**Work required:** Given the listing that follows, report all lines in which the string "Hash函数" occurs.
——————————
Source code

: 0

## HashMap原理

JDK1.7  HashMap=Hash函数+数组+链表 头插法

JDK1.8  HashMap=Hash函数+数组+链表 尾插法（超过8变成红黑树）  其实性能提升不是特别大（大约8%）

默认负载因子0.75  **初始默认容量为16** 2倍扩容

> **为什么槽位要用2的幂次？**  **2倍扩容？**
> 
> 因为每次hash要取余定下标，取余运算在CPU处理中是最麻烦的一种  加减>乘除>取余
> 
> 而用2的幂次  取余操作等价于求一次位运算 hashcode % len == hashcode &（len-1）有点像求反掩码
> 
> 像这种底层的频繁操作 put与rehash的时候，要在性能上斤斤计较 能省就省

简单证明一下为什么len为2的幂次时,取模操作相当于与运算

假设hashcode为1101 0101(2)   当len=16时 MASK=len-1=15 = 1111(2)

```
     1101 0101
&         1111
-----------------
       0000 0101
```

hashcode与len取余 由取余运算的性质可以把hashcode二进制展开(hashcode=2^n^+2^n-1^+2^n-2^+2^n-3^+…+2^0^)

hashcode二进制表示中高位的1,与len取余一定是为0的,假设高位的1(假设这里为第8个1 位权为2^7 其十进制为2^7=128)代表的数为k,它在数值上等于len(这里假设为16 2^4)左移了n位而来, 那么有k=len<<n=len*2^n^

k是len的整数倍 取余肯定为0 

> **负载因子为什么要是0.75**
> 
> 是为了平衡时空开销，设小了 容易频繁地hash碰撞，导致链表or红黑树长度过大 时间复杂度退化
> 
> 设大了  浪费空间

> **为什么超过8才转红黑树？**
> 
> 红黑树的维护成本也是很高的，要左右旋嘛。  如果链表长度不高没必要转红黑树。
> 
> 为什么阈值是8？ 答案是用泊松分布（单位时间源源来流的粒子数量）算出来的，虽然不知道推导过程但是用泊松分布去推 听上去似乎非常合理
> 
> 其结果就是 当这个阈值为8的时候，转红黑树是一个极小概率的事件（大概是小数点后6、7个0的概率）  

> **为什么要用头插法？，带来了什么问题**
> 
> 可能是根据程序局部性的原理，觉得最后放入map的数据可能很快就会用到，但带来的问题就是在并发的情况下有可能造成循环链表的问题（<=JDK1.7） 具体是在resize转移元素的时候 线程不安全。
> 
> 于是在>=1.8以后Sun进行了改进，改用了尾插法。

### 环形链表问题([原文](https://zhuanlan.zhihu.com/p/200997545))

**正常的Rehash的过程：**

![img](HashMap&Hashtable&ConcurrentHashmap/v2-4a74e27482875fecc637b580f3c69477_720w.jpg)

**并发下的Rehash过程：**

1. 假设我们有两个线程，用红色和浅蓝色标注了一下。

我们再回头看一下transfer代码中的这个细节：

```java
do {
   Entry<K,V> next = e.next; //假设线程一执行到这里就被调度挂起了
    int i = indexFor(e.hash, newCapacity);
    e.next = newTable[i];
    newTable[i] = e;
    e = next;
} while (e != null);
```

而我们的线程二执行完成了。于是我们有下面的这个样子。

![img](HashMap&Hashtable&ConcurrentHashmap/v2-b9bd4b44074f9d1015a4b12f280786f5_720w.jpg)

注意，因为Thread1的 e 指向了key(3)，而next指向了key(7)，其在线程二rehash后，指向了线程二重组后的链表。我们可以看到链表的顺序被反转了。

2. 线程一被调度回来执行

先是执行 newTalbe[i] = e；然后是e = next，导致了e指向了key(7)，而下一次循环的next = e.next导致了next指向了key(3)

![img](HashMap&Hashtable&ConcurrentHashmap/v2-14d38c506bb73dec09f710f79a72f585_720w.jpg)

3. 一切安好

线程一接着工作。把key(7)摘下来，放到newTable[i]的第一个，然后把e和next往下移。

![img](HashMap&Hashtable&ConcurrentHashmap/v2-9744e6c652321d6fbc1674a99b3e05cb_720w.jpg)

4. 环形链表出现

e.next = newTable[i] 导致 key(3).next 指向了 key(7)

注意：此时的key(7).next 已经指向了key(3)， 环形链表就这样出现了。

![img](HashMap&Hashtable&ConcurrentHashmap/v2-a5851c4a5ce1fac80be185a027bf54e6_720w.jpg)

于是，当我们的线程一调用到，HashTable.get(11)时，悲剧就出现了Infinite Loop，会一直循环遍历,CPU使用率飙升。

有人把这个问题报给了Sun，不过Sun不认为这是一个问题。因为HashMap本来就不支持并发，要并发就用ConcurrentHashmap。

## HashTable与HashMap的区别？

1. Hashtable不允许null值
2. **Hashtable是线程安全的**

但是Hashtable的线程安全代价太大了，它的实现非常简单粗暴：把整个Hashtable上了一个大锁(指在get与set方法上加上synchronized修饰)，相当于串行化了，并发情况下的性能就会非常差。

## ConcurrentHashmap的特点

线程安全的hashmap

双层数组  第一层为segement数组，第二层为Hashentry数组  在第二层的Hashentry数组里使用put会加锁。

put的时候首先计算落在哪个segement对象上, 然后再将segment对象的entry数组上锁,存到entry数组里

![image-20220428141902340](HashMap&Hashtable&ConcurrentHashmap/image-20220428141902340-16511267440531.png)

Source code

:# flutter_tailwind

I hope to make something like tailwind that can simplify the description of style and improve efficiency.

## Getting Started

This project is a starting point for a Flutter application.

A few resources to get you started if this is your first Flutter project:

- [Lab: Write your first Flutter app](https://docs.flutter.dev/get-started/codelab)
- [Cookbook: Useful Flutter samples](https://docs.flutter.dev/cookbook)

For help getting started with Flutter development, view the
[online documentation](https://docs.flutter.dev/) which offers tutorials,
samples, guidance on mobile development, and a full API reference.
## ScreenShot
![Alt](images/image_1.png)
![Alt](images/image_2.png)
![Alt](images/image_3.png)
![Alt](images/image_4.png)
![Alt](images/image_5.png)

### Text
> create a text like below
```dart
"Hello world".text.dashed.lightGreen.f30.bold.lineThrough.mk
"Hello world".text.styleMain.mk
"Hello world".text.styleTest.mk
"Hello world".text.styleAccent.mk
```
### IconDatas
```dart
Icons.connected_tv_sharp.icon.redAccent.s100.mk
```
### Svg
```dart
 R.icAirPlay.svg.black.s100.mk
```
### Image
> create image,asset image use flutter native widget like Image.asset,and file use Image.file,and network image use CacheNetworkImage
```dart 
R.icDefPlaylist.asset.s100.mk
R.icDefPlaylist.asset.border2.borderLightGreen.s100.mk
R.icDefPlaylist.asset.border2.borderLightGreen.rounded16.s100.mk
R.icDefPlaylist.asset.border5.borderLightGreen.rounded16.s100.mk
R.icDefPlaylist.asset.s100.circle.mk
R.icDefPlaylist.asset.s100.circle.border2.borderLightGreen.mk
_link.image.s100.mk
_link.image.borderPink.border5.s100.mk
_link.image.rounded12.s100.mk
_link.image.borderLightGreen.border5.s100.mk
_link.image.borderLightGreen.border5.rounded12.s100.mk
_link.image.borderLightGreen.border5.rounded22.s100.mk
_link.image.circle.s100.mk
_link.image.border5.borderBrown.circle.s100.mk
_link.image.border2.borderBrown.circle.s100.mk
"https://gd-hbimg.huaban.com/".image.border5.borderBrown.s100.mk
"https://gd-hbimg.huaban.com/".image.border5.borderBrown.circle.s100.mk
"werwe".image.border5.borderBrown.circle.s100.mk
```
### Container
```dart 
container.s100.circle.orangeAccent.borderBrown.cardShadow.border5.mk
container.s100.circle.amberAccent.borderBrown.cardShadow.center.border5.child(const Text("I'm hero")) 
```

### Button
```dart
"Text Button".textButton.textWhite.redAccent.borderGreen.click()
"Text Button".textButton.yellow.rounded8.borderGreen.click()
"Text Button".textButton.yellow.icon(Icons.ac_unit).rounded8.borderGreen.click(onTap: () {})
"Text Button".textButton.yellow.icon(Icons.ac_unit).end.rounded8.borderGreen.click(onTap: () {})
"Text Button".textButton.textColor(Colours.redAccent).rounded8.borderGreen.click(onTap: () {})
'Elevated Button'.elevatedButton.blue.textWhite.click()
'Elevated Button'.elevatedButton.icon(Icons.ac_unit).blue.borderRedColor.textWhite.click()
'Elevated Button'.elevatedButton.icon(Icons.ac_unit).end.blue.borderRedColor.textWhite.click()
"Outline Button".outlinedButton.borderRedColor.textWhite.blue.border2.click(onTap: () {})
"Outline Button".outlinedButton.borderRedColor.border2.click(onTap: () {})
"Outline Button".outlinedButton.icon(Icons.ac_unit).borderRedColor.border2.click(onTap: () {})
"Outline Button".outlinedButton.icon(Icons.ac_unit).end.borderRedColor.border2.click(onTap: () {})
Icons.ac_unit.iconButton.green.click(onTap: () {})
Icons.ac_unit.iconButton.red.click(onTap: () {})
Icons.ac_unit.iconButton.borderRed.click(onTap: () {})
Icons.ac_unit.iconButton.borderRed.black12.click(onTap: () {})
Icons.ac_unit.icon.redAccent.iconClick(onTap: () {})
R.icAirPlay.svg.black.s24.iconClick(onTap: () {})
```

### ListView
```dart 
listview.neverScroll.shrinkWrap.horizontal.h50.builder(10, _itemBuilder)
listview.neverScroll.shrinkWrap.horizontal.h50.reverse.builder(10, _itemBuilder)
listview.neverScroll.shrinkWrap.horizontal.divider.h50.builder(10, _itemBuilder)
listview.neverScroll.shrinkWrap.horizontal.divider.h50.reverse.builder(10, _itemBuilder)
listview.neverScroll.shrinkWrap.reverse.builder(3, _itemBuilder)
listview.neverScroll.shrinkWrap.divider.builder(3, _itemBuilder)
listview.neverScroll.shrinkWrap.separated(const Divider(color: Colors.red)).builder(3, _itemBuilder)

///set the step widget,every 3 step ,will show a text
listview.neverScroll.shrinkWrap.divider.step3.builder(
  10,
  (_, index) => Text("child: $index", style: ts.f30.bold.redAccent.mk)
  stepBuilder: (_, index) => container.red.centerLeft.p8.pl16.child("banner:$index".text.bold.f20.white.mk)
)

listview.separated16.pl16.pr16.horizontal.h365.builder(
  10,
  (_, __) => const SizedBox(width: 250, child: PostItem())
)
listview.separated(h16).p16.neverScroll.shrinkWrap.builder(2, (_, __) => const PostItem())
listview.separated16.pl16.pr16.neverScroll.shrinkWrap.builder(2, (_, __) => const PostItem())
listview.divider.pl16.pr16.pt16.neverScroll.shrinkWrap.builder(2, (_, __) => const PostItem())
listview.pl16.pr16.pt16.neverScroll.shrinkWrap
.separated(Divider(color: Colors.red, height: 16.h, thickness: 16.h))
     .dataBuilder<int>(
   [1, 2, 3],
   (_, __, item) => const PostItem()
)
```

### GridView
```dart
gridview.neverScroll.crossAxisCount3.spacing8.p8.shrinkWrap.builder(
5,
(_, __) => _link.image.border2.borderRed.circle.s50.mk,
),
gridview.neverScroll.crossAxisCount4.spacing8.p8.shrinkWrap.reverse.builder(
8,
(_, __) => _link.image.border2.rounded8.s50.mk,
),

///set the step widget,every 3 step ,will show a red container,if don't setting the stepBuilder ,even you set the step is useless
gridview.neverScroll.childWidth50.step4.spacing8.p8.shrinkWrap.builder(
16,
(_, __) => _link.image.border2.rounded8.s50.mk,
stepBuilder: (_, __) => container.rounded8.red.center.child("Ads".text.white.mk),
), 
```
——————————
**Written reply:**
JDK1.7  HashMap=Hash函数+数组+链表 头插法
JDK1.8  HashMap=Hash函数+数组+链表 尾插法（超过8变成红黑树）  其实性能提升不是特别大（大约8%）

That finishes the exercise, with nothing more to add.